Chiropractic (from Greek chiro- χειρο- "hand-" + praktikós πρακτικός "concerned with action") is a complementary and alternative medicine health care profession that focuses on diagnosis, treatment and prevention of mechanical disorders of the musculoskeletal system and the effects of these disorders on the functions of the nervous system and general health. It emphasizes manual therapy including spinal adjustment and other joint and soft-tissue manipulation.[1] Today, according to the mainstream of the profession, it is based on the premise that spinal joint dysfunction can interfere with the nervous system and result in many different conditions of diminished health. The concept of what was called vertebral subluxation is now adhered to by a small minority and generally relegated to history. The term was defined quite differently by the chiropractic vs the medical professions, and thus incited much misunderstanding. Thus, this alternative form of therapy examines the relationship between structure and function and its impact on neurological mechanisms in both health and disease.

Education

(See also Chiropractic - Education) Doctors of Chiropractic usually obtain one of the following equivalent first professional degrees in chiropractic medicine: D.C., D.C.M., B.Chiro or M.Chiro.[2][3][4] These programs are taken in specialized, accredited Chiropractic Colleges, some of which are in Universities, and in the US, are post-college, 10 semester (5 academic year) courses, including clinical practice (approx. PGY 1 - taken before receipt of the degree).

Treatment

(See also Chiropractic - Treatment Methods) In treating patients, chiropractors may develop a comprehensive treatment plan based on the patient's individual needs.
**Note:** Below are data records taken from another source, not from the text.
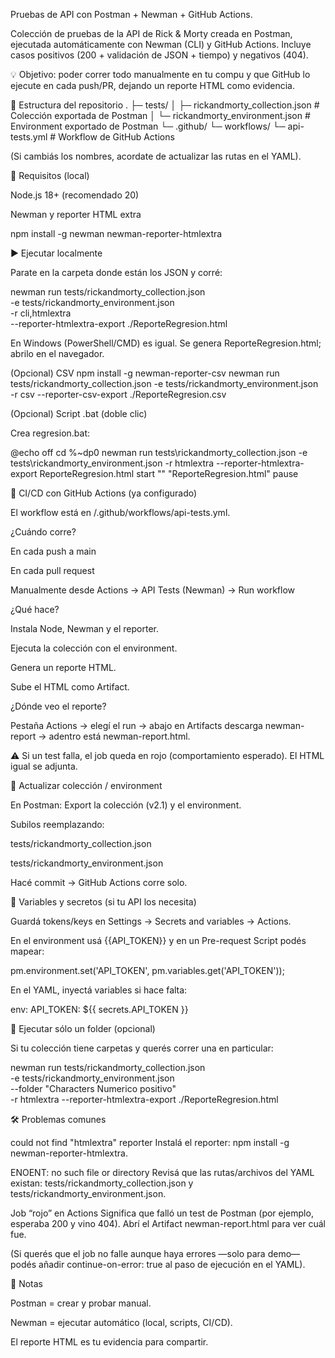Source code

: Pruebas de API con Postman + Newman + GitHub Actions.

Colección de pruebas de la API de Rick & Morty creada en Postman, ejecutada automáticamente con Newman (CLI) y GitHub Actions.
Incluye casos positivos (200 + validación de JSON + tiempo) y negativos (404).

💡 Objetivo: poder correr todo manualmente en tu compu y que GitHub lo ejecute en cada push/PR, dejando un reporte HTML como evidencia.

📁 Estructura del repositorio
.
├─ tests/
│  ├─ rickandmorty_collection.json        # Colección exportada de Postman
│  └─ rickandmorty_environment.json       # Environment exportado de Postman
└─ .github/
   └─ workflows/
      └─ api-tests.yml                    # Workflow de GitHub Actions


(Si cambiás los nombres, acordate de actualizar las rutas en el YAML).

🧰 Requisitos (local)

Node.js
 18+ (recomendado 20)

Newman y reporter HTML extra

npm install -g newman newman-reporter-htmlextra

▶️ Ejecutar localmente

Parate en la carpeta donde están los JSON y corré:

newman run tests/rickandmorty_collection.json \
  -e tests/rickandmorty_environment.json \
  -r cli,htmlextra \
  --reporter-htmlextra-export ./ReporteRegresion.html


En Windows (PowerShell/CMD) es igual.
Se genera ReporteRegresion.html; abrilo en el navegador.

(Opcional) CSV
npm install -g newman-reporter-csv
newman run tests/rickandmorty_collection.json -e tests/rickandmorty_environment.json \
  -r csv --reporter-csv-export ./ReporteRegresion.csv

(Opcional) Script .bat (doble clic)

Crea regresion.bat:

@echo off
cd %~dp0
newman run tests\rickandmorty_collection.json -e tests\rickandmorty_environment.json -r htmlextra --reporter-htmlextra-export ReporteRegresion.html
start "" "ReporteRegresion.html"
pause

🤖 CI/CD con GitHub Actions (ya configurado)

El workflow está en /.github/workflows/api-tests.yml.

¿Cuándo corre?

En cada push a main

En cada pull request

Manualmente desde Actions → API Tests (Newman) → Run workflow

¿Qué hace?

Instala Node, Newman y el reporter.

Ejecuta la colección con el environment.

Genera un reporte HTML.

Sube el HTML como Artifact.

¿Dónde veo el reporte?

Pestaña Actions → elegí el run → abajo en Artifacts descarga newman-report → adentro está newman-report.html.

⚠️ Si un test falla, el job queda en rojo (comportamiento esperado). El HTML igual se adjunta.

🔁 Actualizar colección / environment

En Postman: Export la colección (v2.1) y el environment.

Subilos reemplazando:

tests/rickandmorty_collection.json

tests/rickandmorty_environment.json

Hacé commit → GitHub Actions corre solo.

🔐 Variables y secretos (si tu API los necesita)

Guardá tokens/keys en Settings → Secrets and variables → Actions.

En el environment usá {{API_TOKEN}} y en un Pre-request Script podés mapear:

pm.environment.set('API_TOKEN', pm.variables.get('API_TOKEN'));


En el YAML, inyectá variables si hace falta:

env:
  API_TOKEN: ${{ secrets.API_TOKEN }}

🧪 Ejecutar sólo un folder (opcional)

Si tu colección tiene carpetas y querés correr una en particular:

newman run tests/rickandmorty_collection.json \
  -e tests/rickandmorty_environment.json \
  --folder "Characters Numerico positivo" \
  -r htmlextra --reporter-htmlextra-export ./ReporteRegresion.html

🛠️ Problemas comunes

could not find "htmlextra" reporter
Instalá el reporter: npm install -g newman-reporter-htmlextra.

ENOENT: no such file or directory
Revisá que las rutas/archivos del YAML existan:
tests/rickandmorty_collection.json y tests/rickandmorty_environment.json.

Job “rojo” en Actions
Significa que falló un test de Postman (por ejemplo, esperaba 200 y vino 404).
Abrí el Artifact newman-report.html para ver cuál fue.

(Si querés que el job no falle aunque haya errores —solo para demo— podés añadir continue-on-error: true al paso de ejecución en el YAML).

📝 Notas

Postman = crear y probar manual.

Newman = ejecutar automático (local, scripts, CI/CD).

El reporte HTML es tu evidencia para compartir.
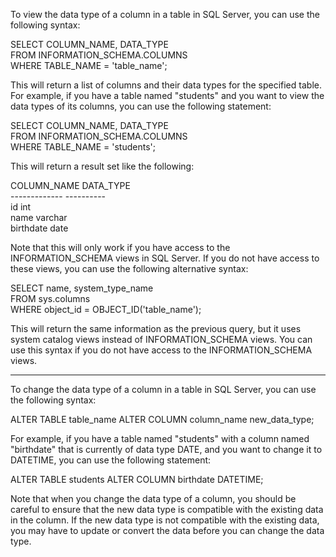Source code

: To view the data type of a column in a table in SQL Server, you can use the following syntax:

SELECT COLUMN_NAME, DATA_TYPE  <br> 
FROM INFORMATION_SCHEMA.COLUMNS  <br> 
WHERE TABLE_NAME = 'table_name';  <br> 

This will return a list of columns and their data types for the specified table. For example, if you have a table named "students" and you want to view the data types of its columns, you can use the following statement:

SELECT COLUMN_NAME, DATA_TYPE <br> 
FROM INFORMATION_SCHEMA.COLUMNS <br> 
WHERE TABLE_NAME = 'students'; <br> 

This will return a result set like the following:

COLUMN_NAME     DATA_TYPE  <br> 
-------------   ---------- <br> 
id              int          <br> 
name            varchar        <br> 
birthdate       date           <br> 

Note that this will only work if you have access to the INFORMATION_SCHEMA views in SQL Server. If you do not have access to these views, you can use the following alternative syntax:

SELECT name, system_type_name      <br> 
FROM sys.columns                   <br> 
WHERE object_id = OBJECT_ID('table_name');     <br> 

This will return the same information as the previous query, but it uses system catalog views instead of INFORMATION_SCHEMA views. You can use this syntax if you do not have access to the INFORMATION_SCHEMA views.


--------------------------------------------------------------------------------------

To change the data type of a column in a table in SQL Server, you can use the following syntax:

ALTER TABLE table_name
ALTER COLUMN column_name new_data_type;

For example, if you have a table named "students" with a column named "birthdate" that is currently of data type DATE, and you want to change it to DATETIME, you can use the following statement:

ALTER TABLE students
ALTER COLUMN birthdate DATETIME;

Note that when you change the data type of a column, you should be careful to ensure that the new data type is compatible with the existing data in the column. If the new data type is not compatible with the existing data, you may have to update or convert the data before you can change the data type.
Such a plan may include spinal adjustments, soft tissue therapy, prescription of exercises, and health and lifestyle counseling.[5]

Historical overview

(See also Chiropractic - History) Chiropractic was founded in 1895 by D. D. Palmer in the USA, and is practiced in more than 100 countries.[6] Since its inception, chiropractic has been controversial, both within the profession and in the medical and scientific community, particularly regarding the metaphysical approach espoused by its founders and advocated by the small, but vocal minority which historically were known as "straight" chiropractors. [7][8] This same criticism may have been the catalyst that allowed some within the profession to emphasize primarily a neuromusculoskeletal approach in their educational curriculum, leading them away from the original metaphysical explanations of their predecessors towards more scientific ones. [9][10]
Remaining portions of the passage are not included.